Article L. 114-1 du Code des assurances En vigueur
Toutes actions dérivant d’un contrat d’assurance sont prescrites par deux ans à compter de l’événement qui y donne naissance. Par exception, les actions dérivant d’un contrat d’assurance relatives à des dommages résultant de mouvements de terrain consécutifs à la sécheresse-réhydratation des sols, reconnus comme une catastrophe naturelle dans les conditions prévues à l’article L. 125-1, sont prescrites par cinq ans à compter de l’événement qui y donne naissance.
Toutefois, ce délai ne court :
1° En cas de réticence, omission, déclaration fausse ou inexacte sur le risque couru, que du jour où l’assureur en a eu connaissance ;
2° En cas de sinistre, que du jour où les intéressés en ont eu connaissance, s’ils prouvent qu’ils l’ont ignoré jusque-là.
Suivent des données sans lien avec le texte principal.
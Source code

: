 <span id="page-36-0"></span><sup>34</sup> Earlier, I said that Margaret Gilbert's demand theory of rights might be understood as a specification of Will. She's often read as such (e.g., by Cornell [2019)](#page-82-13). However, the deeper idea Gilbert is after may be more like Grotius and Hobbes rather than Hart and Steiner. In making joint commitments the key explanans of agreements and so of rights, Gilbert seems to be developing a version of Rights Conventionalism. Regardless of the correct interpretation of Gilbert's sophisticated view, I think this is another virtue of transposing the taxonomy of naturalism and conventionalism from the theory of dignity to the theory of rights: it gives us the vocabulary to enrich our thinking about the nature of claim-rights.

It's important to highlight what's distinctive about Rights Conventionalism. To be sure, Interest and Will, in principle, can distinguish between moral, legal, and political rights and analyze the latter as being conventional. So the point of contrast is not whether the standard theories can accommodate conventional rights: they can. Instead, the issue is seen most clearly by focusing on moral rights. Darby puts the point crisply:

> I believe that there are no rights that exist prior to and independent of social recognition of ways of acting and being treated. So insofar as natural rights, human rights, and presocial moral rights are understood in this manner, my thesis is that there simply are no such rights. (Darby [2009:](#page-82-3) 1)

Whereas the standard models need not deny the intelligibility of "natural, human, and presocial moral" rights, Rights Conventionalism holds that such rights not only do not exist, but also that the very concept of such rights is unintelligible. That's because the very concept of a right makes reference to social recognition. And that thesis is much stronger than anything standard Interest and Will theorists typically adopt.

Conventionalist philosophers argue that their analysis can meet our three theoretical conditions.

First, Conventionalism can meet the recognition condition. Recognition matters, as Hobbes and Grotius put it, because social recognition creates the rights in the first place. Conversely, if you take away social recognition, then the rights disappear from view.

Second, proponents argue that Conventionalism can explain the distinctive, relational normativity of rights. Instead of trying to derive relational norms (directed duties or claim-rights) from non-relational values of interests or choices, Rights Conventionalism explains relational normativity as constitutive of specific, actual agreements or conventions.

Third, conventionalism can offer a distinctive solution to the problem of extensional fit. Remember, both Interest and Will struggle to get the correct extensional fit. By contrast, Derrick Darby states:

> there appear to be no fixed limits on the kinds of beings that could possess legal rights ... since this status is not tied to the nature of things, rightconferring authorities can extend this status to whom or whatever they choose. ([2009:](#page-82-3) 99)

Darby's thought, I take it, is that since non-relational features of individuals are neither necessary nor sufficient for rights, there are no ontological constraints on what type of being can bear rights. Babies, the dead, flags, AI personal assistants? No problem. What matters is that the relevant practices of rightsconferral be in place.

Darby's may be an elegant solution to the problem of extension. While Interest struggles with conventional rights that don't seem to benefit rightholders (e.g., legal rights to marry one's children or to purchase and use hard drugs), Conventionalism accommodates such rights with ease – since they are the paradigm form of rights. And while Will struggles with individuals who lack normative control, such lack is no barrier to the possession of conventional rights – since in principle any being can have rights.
Quand l’action de l’assuré contre l’assureur a pour cause le recours d’un tiers, le délai de la prescription ne court que du jour où ce tiers a exercé une action en justice contre l’assuré ou a été indemnisé par ce dernier.
La prescription est portée à dix ans dans les contrats d’assurance sur la vie lorsque le bénéficiaire est une personne distincte du souscripteur et, dans les contrats d’assurance contre les accidents atteignant les personnes, lorsque les bénéficiaires sont les ayants droit de l’assuré décédé.
Pour les contrats d’assurance sur la vie, nonobstant les dispositions du 2°, les actions du bénéficiaire sont prescrites au plus tard trente ans à compter du décès de l’assuré.